* Your objective *
Write out all the entries word for word and omit any pictures.

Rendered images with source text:
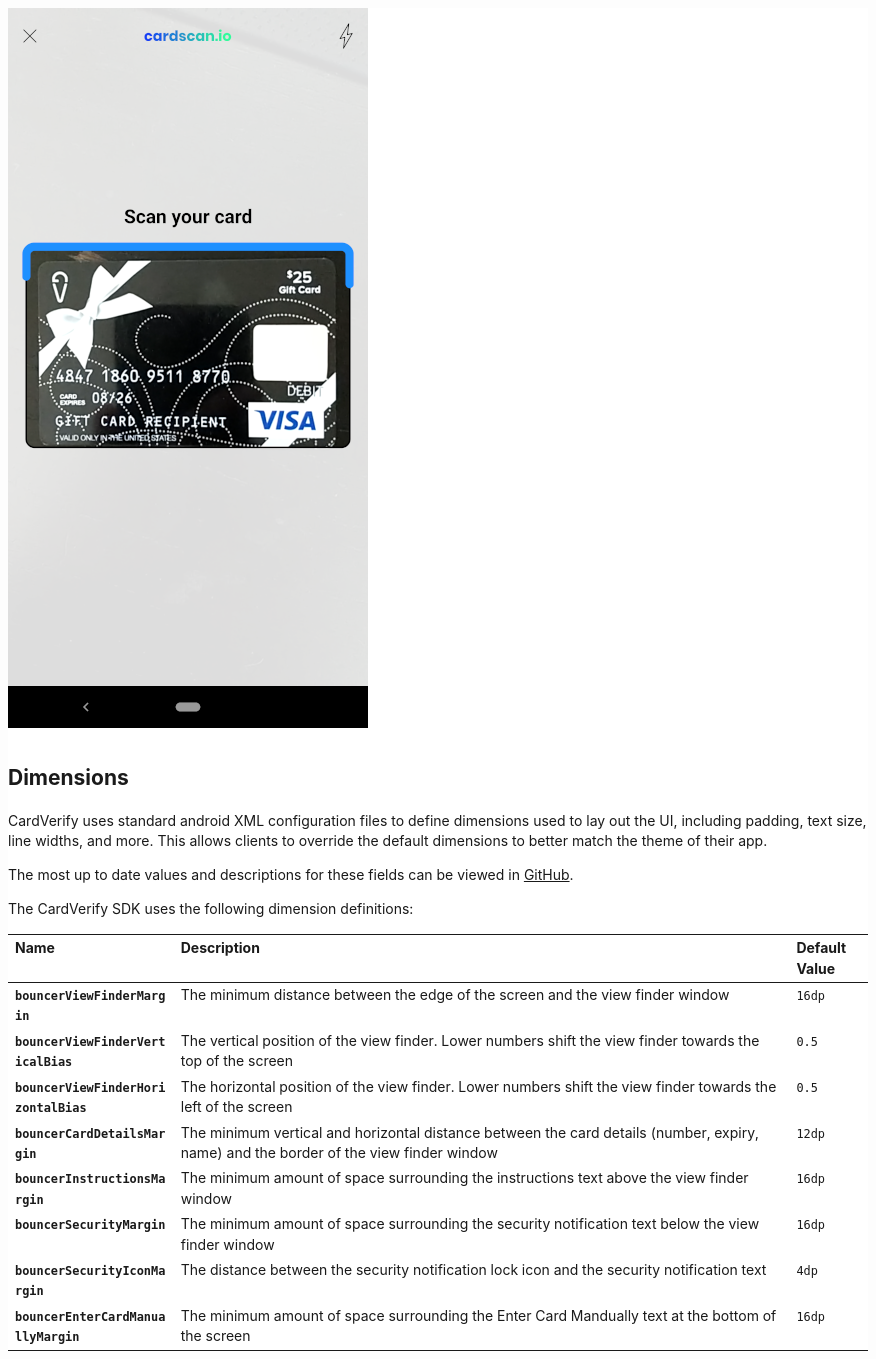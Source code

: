 ![customized colors](../../../.gitbook/assets/customized_colors.png)

## Dimensions

CardVerify uses standard android XML configuration files to define dimensions used to lay out the UI, including padding, text size, line widths, and more. This allows clients to override the default dimensions to better match the theme of their app.

The most up to date values and descriptions for these fields can be viewed in [GitHub](https://github.com/getbouncer/cardscan-android/blob/master/scan-ui/src/main/res/values/dimensions.xml).

The CardVerify SDK uses the following dimension definitions:

| Name | Description | Default Value |
| :--- | :--- | :--- |
| **`bouncerViewFinderMargin`** | The minimum distance between the edge of the screen and the view finder window | `16dp` |
| **`bouncerViewFinderVerticalBias`** | The vertical position of the view finder. Lower numbers shift the view finder towards the top of the screen | `0.5` |
| **`bouncerViewFinderHorizontalBias`** | The horizontal position of the view finder. Lower numbers shift the view finder towards the left of the screen | `0.5` |
| **`bouncerCardDetailsMargin`** | The minimum vertical and horizontal distance between the card details \(number, expiry, name\) and the border of the view finder window | `12dp` |
| **`bouncerInstructionsMargin`** | The minimum amount of space surrounding the instructions text above the view finder window | `16dp` |
| **`bouncerSecurityMargin`** | The minimum amount of space surrounding the security notification text below the view finder window | `16dp` |
| **`bouncerSecurityIconMargin`** | The distance between the security notification lock icon and the security notification text | `4dp` |
| **`bouncerEnterCardManuallyMargin`** | The minimum amount of space surrounding the Enter Card Mandually text at the bottom of the screen | `16dp` |
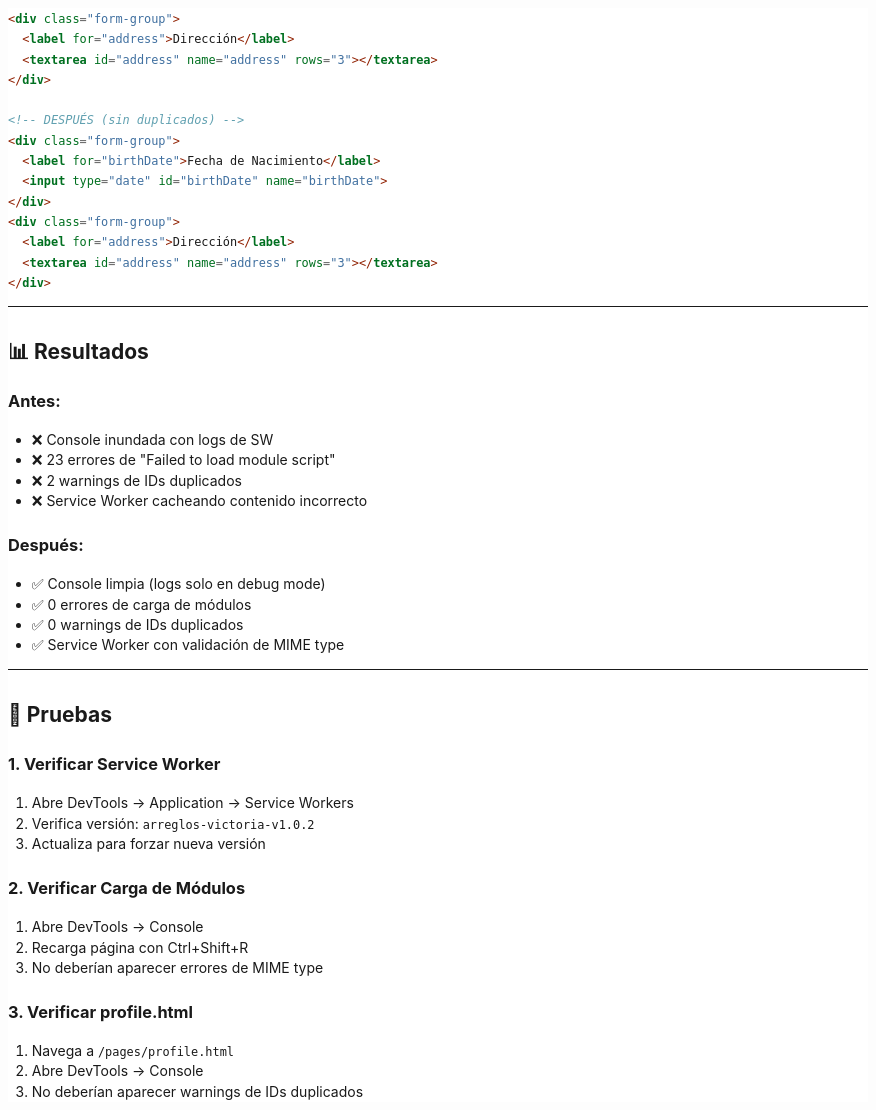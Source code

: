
 ```html
<div class="form-group">
  <label for="address">Dirección</label>
  <textarea id="address" name="address" rows="3"></textarea>
</div>

<!-- DESPUÉS (sin duplicados) -->
<div class="form-group">
  <label for="birthDate">Fecha de Nacimiento</label>
  <input type="date" id="birthDate" name="birthDate">
</div>
<div class="form-group">
  <label for="address">Dirección</label>
  <textarea id="address" name="address" rows="3"></textarea>
</div>
```

---

## 📊 Resultados

### Antes:
- ❌ Console inundada con logs de SW
- ❌ 23 errores de "Failed to load module script"
- ❌ 2 warnings de IDs duplicados
- ❌ Service Worker cacheando contenido incorrecto

### Después:
- ✅ Console limpia (logs solo en debug mode)
- ✅ 0 errores de carga de módulos
- ✅ 0 warnings de IDs duplicados
- ✅ Service Worker con validación de MIME type

---

## 🧪 Pruebas

### 1. Verificar Service Worker
1. Abre DevTools → Application → Service Workers
2. Verifica versión: `arreglos-victoria-v1.0.2`
3. Actualiza para forzar nueva versión

### 2. Verificar Carga de Módulos
1. Abre DevTools → Console
2. Recarga página con Ctrl+Shift+R
3. No deberían aparecer errores de MIME type

### 3. Verificar profile.html
1. Navega a `/pages/profile.html`
2. Abre DevTools → Console
3. No deberían aparecer warnings de IDs duplicados
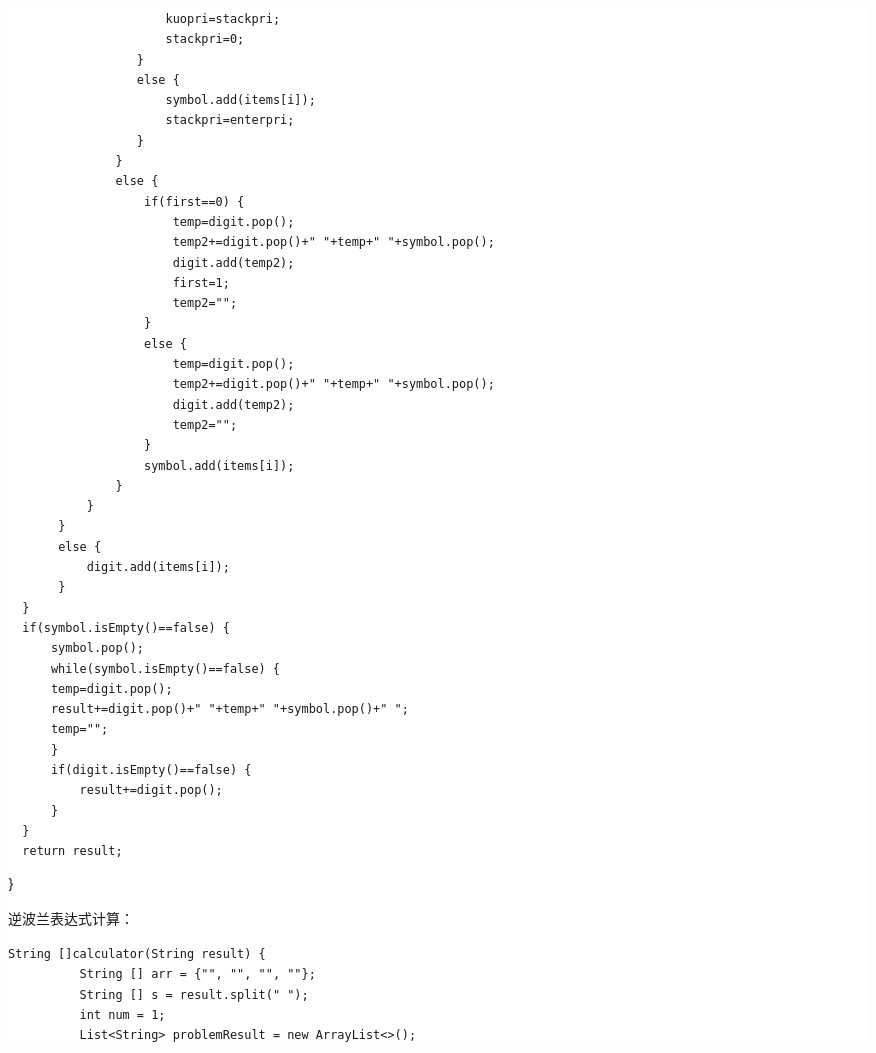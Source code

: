                           kuopri=stackpri;
                          stackpri=0;
                      }
                      else {
                          symbol.add(items[i]);
                          stackpri=enterpri;
                      }
                   }
                   else {
                       if(first==0) {
                           temp=digit.pop();
                           temp2+=digit.pop()+" "+temp+" "+symbol.pop();
                           digit.add(temp2);
                           first=1;
                           temp2="";
                       }
                       else {
                           temp=digit.pop();
                           temp2+=digit.pop()+" "+temp+" "+symbol.pop();
                           digit.add(temp2);
                           temp2="";
                       }
                       symbol.add(items[i]);
                   }
               }
           }
           else {
               digit.add(items[i]);
           }
      }
      if(symbol.isEmpty()==false) {
          symbol.pop();
          while(symbol.isEmpty()==false) {
          temp=digit.pop();
          result+=digit.pop()+" "+temp+" "+symbol.pop()+" ";
          temp="";
          }
          if(digit.isEmpty()==false) {
              result+=digit.pop();
          }
      }
      return result;
  }
 

逆波兰表达式计算：

	String []calculator(String result) {
              String [] arr = {"", "", "", ""};
              String [] s = result.split(" ");
              int num = 1;
              List<String> problemResult = new ArrayList<>();
              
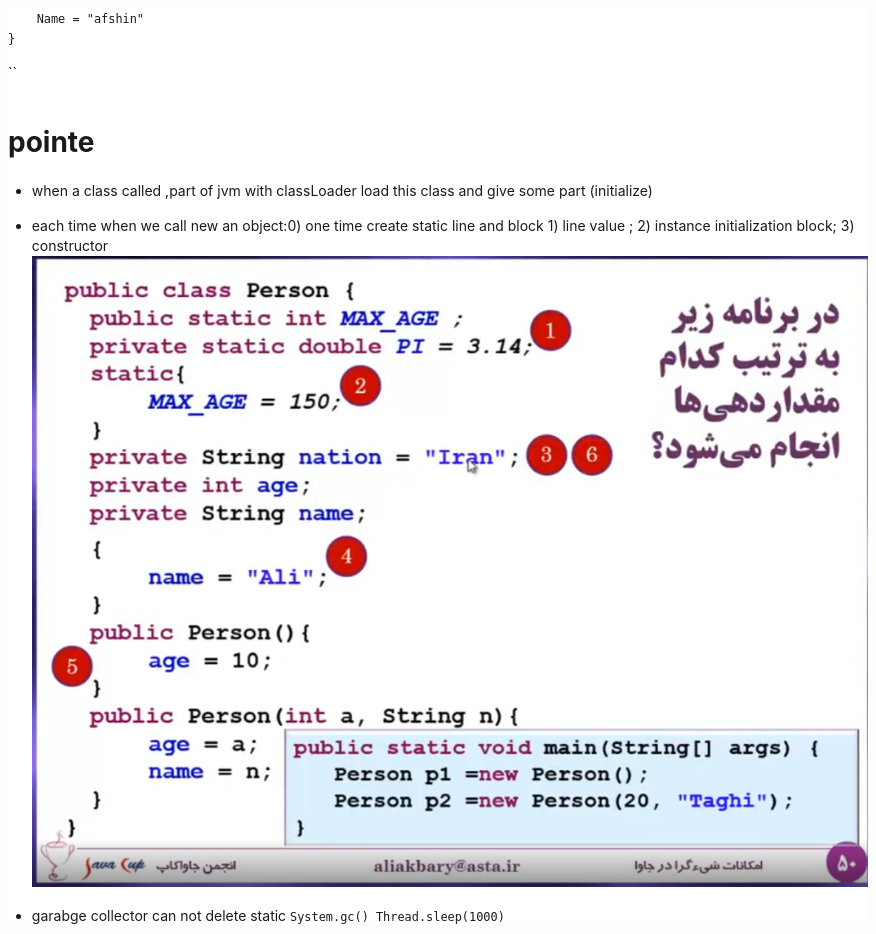         Name = "afshin"
    }
``
# pointe
* when a class called ,part of jvm with classLoader load this class  and give some part (initialize)

* each time when we call new an object:0) one time create static line and block  1) line value ; 2) instance initialization block; 3) constructor 
![alt text](./initi.png)
* garabge collector can not delete static 
``
System.gc()
Thread.sleep(1000)
``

* Solution to the problem *
Source code

: ![customized colors](../../../.gitbook/assets/customized_colors.png)

## Dimensions

CardVerify uses standard android XML configuration files to define dimensions used to lay out the UI, including padding, text size, line widths, and more. This allows clients to override the default dimensions to better match the theme of their app.

The most up to date values and descriptions for these fields can be viewed in [GitHub](https://github.com/getbouncer/cardscan-android/blob/master/scan-ui/src/main/res/values/dimensions.xml).

The CardVerify SDK uses the following dimension definitions:

| Name | Description | Default Value |
| :--- | :--- | :--- |
| **`bouncerViewFinderMargin`** | The minimum distance between the edge of the screen and the view finder window | `16dp` |
| **`bouncerViewFinderVerticalBias`** | The vertical position of the view finder. Lower numbers shift the view finder towards the top of the screen | `0.5` |
| **`bouncerViewFinderHorizontalBias`** | The horizontal position of the view finder. Lower numbers shift the view finder towards the left of the screen | `0.5` |
| **`bouncerCardDetailsMargin`** | The minimum vertical and horizontal distance between the card details \(number, expiry, name\) and the border of the view finder window | `12dp` |
| **`bouncerInstructionsMargin`** | The minimum amount of space surrounding the instructions text above the view finder window | `16dp` |
| **`bouncerSecurityMargin`** | The minimum amount of space surrounding the security notification text below the view finder window | `16dp` |
| **`bouncerSecurityIconMargin`** | The distance between the security notification lock icon and the security notification text | `4dp` |
| **`bouncerEnterCardManuallyMargin`** | The minimum amount of space surrounding the Enter Card Mandually text at the bottom of the screen | `16dp` |
Source code

:
 ```html
<div class="form-group">
  <label for="address">Dirección</label>
  <textarea id="address" name="address" rows="3"></textarea>
</div>

<!-- DESPUÉS (sin duplicados) -->
<div class="form-group">
  <label for="birthDate">Fecha de Nacimiento</label>
  <input type="date" id="birthDate" name="birthDate">
</div>
<div class="form-group">
  <label for="address">Dirección</label>
  <textarea id="address" name="address" rows="3"></textarea>
</div>
```

---

## 📊 Resultados

### Antes:
- ❌ Console inundada con logs de SW
- ❌ 23 errores de "Failed to load module script"
- ❌ 2 warnings de IDs duplicados
- ❌ Service Worker cacheando contenido incorrecto

### Después:
- ✅ Console limpia (logs solo en debug mode)
- ✅ 0 errores de carga de módulos
- ✅ 0 warnings de IDs duplicados
- ✅ Service Worker con validación de MIME type

---

## 🧪 Pruebas

### 1. Verificar Service Worker
1. Abre DevTools → Application → Service Workers
2. Verifica versión: `arreglos-victoria-v1.0.2`
3. Actualiza para forzar nueva versión

### 2. Verificar Carga de Módulos
1. Abre DevTools → Console
2. Recarga página con Ctrl+Shift+R
3. No deberían aparecer errores de MIME type

### 3. Verificar profile.html
1. Navega a `/pages/profile.html`
2. Abre DevTools → Console
3. No deberían aparecer warnings de IDs duplicados
Source code

:                           kuopri=stackpri;
                          stackpri=0;
                      }
                      else {
                          symbol.add(items[i]);
                          stackpri=enterpri;
                      }
                   }
                   else {
                       if(first==0) {
                           temp=digit.pop();
                           temp2+=digit.pop()+" "+temp+" "+symbol.pop();
                           digit.add(temp2);
                           first=1;
                           temp2="";
                       }
                       else {
                           temp=digit.pop();
                           temp2+=digit.pop()+" "+temp+" "+symbol.pop();
                           digit.add(temp2);
                           temp2="";
                       }
                       symbol.add(items[i]);
                   }
               }
           }
           else {
               digit.add(items[i]);
           }
      }
      if(symbol.isEmpty()==false) {
          symbol.pop();
          while(symbol.isEmpty()==false) {
          temp=digit.pop();
          result+=digit.pop()+" "+temp+" "+symbol.pop()+" ";
          temp="";
          }
          if(digit.isEmpty()==false) {
              result+=digit.pop();
          }
      }
      return result;
  }
 

逆波兰表达式计算：

	String []calculator(String result) {
              String [] arr = {"", "", "", ""};
              String [] s = result.split(" ");
              int num = 1;
              List<String> problemResult = new ArrayList<>();
              
         Name = "afshin"
    }
``
# pointe
* when a class called ,part of jvm with classLoader load this class  and give some part (initialize)

* each time when we call new an object:0) one time create static line and block  1) line value ; 2) instance initialization block; 3) constructor 
![alt text](./initi.png)
* garabge collector can not delete static 
``
System.gc()
Thread.sleep(1000)
``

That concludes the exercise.